▶ Task to carry out: Extract from the listing each line in which the word "algorithms" appears.

▶ The data:
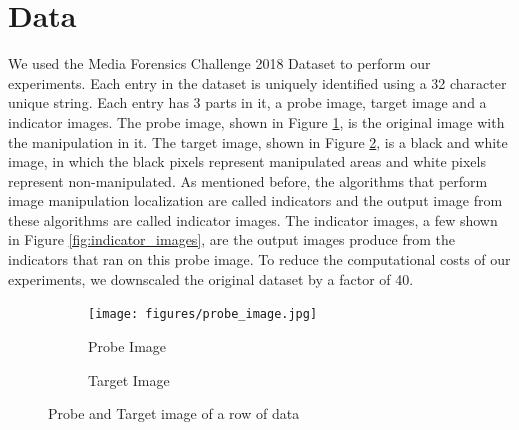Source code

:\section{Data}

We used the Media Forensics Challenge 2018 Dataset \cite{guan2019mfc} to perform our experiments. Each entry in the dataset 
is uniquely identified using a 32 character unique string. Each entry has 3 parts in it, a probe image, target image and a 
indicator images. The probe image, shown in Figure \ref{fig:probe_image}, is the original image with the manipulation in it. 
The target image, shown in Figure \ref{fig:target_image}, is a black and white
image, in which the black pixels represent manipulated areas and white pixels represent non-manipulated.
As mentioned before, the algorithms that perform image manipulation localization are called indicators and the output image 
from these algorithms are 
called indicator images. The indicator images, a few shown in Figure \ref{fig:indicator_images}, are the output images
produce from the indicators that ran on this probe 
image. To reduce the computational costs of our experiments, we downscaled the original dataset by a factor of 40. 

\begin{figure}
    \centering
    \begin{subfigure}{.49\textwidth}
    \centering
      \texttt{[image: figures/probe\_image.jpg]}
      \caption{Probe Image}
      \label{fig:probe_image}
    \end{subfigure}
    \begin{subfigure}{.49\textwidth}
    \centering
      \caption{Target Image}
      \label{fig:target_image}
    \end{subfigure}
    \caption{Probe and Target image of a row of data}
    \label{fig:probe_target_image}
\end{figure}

--

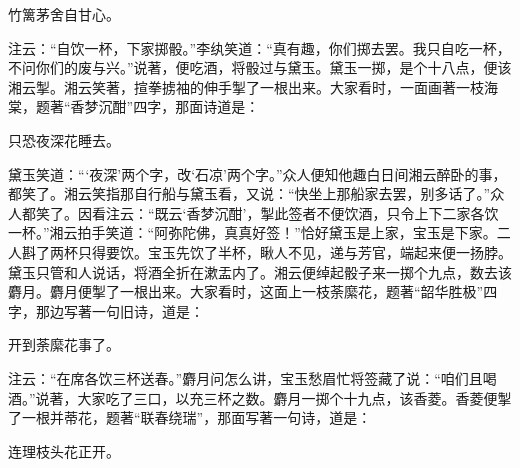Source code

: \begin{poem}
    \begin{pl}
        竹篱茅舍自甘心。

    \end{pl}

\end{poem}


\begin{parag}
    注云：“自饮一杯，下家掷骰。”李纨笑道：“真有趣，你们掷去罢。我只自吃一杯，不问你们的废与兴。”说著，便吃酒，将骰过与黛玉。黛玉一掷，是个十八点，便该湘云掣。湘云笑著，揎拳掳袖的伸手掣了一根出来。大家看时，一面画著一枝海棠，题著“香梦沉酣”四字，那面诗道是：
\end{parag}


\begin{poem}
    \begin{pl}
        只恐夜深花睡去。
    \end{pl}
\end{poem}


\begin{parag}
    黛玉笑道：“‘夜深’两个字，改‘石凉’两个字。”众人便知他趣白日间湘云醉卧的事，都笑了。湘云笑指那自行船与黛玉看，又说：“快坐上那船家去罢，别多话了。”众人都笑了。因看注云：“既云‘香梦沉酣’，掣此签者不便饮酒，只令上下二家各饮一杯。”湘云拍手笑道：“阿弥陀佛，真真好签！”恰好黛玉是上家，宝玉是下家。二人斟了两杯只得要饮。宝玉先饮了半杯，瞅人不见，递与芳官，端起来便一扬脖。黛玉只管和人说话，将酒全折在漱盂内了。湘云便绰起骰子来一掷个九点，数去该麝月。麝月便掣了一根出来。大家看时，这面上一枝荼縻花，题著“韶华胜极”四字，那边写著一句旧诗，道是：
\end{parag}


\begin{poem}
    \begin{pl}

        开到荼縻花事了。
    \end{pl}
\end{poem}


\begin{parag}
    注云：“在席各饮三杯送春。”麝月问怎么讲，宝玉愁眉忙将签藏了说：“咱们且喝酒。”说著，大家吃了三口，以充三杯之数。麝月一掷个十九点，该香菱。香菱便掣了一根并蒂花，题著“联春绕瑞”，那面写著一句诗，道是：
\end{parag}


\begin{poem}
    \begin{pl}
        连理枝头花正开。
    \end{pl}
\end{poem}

...

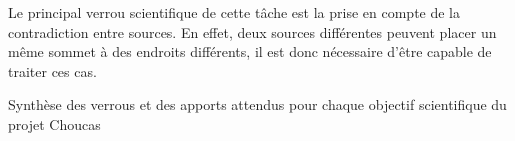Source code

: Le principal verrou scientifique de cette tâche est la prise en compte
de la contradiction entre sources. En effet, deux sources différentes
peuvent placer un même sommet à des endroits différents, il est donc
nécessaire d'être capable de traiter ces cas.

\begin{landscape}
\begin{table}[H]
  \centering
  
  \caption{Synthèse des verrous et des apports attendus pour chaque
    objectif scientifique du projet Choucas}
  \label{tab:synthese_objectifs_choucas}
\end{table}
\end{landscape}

▶ Response for this exercise:
As mentioned before, the algorithms that perform image manipulation localization are called indicators and the output image 
from these algorithms are 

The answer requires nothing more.